Exercise data Block Start
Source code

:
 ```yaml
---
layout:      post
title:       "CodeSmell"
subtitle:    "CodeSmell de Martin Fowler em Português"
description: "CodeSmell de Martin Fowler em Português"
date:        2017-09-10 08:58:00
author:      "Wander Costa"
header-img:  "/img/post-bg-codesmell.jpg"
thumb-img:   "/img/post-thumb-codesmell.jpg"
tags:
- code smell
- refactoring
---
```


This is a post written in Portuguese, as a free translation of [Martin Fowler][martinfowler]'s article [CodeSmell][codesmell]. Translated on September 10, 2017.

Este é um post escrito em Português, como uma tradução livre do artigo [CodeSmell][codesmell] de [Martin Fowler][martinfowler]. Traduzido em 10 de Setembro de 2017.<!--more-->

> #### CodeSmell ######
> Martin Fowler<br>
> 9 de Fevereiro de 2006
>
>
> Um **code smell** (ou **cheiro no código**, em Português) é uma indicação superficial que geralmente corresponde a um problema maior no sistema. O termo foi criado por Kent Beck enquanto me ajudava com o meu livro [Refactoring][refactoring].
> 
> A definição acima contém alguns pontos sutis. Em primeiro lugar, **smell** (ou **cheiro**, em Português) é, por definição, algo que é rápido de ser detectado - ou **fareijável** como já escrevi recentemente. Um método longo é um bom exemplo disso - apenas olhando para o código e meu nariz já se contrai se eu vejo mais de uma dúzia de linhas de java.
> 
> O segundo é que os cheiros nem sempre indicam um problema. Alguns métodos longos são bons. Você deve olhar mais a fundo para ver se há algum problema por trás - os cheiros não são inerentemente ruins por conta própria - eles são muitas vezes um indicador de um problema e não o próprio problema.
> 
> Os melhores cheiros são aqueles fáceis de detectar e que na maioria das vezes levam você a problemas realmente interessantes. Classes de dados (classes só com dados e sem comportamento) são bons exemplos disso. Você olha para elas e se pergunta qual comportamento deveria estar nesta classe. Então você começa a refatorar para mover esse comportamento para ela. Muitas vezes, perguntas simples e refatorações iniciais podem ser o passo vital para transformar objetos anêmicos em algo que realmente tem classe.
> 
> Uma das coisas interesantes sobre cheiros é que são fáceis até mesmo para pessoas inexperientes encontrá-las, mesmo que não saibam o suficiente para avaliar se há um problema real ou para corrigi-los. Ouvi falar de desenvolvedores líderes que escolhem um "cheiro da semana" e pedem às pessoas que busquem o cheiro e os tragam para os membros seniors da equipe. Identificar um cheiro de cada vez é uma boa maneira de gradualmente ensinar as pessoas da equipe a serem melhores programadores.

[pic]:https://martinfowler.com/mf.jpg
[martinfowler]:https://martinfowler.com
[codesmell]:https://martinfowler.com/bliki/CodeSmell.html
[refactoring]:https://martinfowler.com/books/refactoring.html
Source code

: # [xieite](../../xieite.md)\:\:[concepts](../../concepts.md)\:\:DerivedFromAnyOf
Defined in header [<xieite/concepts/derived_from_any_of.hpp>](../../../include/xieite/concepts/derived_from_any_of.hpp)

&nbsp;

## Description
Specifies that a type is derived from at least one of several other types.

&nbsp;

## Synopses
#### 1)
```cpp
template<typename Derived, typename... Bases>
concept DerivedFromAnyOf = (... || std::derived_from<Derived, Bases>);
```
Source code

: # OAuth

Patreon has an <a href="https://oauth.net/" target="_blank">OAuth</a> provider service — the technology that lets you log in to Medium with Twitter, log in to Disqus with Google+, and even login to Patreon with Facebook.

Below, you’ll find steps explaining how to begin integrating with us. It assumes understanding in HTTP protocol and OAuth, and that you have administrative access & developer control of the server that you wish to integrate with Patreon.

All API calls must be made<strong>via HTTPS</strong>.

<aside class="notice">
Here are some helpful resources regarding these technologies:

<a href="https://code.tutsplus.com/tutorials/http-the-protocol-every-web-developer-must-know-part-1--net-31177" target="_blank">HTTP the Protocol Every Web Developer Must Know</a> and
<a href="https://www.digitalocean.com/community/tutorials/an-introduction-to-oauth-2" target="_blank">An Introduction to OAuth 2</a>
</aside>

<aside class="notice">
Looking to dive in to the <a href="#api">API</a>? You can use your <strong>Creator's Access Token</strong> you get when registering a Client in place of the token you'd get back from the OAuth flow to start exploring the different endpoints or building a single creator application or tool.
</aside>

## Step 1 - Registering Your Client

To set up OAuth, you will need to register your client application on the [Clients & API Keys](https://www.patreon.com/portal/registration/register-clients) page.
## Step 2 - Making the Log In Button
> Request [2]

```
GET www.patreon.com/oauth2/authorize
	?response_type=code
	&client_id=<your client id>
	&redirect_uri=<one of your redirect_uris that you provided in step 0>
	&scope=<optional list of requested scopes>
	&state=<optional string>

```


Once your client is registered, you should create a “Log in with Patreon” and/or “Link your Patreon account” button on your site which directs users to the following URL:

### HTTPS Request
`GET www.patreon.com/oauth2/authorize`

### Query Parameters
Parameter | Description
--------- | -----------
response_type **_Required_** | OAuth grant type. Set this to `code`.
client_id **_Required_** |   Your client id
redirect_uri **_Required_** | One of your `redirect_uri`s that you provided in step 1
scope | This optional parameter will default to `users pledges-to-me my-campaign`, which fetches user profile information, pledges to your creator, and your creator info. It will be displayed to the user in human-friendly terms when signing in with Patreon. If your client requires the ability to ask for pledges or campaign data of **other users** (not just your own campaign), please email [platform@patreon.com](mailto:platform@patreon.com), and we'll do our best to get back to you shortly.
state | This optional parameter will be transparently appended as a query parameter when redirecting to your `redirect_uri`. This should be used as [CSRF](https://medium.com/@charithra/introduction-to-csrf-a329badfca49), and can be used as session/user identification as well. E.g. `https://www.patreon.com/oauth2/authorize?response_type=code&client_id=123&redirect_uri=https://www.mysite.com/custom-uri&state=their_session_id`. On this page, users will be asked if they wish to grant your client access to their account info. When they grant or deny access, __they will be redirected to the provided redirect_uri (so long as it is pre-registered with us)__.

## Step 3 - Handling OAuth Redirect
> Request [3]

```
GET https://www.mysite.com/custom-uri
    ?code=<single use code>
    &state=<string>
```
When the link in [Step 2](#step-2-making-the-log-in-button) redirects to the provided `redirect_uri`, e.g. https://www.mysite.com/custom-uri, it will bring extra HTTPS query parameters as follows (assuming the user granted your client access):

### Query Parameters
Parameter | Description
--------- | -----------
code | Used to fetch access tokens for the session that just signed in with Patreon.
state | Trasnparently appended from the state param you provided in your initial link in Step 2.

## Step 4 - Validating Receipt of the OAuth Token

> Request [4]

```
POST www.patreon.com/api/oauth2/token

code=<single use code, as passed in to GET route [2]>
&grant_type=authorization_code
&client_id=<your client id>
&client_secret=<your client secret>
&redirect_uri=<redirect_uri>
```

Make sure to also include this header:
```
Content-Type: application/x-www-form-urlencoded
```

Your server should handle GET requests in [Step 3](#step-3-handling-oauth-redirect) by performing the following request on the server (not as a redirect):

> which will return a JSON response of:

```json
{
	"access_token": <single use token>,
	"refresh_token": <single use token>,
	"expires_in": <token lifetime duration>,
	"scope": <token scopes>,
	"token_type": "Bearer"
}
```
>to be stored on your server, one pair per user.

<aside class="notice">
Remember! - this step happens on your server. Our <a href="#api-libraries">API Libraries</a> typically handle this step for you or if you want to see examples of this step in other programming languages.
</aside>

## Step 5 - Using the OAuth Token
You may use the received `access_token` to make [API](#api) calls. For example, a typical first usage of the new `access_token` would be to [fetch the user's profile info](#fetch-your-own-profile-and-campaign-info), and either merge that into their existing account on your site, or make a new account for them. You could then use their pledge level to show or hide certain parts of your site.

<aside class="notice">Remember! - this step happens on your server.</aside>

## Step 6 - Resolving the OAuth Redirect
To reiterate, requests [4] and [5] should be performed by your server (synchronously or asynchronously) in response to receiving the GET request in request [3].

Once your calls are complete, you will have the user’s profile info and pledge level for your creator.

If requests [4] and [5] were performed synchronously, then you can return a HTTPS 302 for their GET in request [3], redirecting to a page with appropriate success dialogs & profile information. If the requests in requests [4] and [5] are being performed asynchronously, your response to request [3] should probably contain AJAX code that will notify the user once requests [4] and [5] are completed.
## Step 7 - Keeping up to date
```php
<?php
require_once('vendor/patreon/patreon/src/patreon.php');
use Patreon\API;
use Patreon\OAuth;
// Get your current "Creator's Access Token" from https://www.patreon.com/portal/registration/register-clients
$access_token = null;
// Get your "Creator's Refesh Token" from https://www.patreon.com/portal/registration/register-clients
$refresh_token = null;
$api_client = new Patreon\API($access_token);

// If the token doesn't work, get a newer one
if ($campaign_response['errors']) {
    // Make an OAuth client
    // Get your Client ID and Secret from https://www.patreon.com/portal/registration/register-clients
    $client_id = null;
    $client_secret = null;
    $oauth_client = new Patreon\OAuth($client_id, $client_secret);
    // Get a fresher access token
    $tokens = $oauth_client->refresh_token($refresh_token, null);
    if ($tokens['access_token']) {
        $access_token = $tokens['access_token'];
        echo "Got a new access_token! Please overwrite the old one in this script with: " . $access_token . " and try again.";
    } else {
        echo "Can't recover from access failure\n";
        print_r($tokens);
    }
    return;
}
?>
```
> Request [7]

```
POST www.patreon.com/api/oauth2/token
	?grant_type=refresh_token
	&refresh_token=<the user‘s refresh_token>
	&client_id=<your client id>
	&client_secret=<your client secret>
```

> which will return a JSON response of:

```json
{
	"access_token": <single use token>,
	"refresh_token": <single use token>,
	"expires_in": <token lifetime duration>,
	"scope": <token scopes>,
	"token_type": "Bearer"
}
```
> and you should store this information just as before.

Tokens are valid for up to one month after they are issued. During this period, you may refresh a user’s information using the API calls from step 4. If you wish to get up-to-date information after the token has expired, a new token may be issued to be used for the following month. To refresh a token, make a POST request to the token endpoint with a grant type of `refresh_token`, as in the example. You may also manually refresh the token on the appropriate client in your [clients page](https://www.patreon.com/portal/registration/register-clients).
Exercise data Block End
» Directions: Scan the data above for the string "mais" and copy each line where it appears.

» Exercise answer:
> A definição acima contém alguns pontos sutis. Em primeiro lugar, **smell** (ou **cheiro**, em Português) é, por definição, algo que é rápido de ser detectado - ou **fareijável** como já escrevi recentemente. Um método longo é um bom exemplo disso - apenas olhando para o código e meu nariz já se contrai se eu vejo mais de uma dúzia de linhas de java.
> O segundo é que os cheiros nem sempre indicam um problema. Alguns métodos longos são bons. Você deve olhar mais a fundo para ver se há algum problema por trás - os cheiros não são inerentemente ruins por conta própria - eles são muitas vezes um indicador de um problema e não o próprio problema.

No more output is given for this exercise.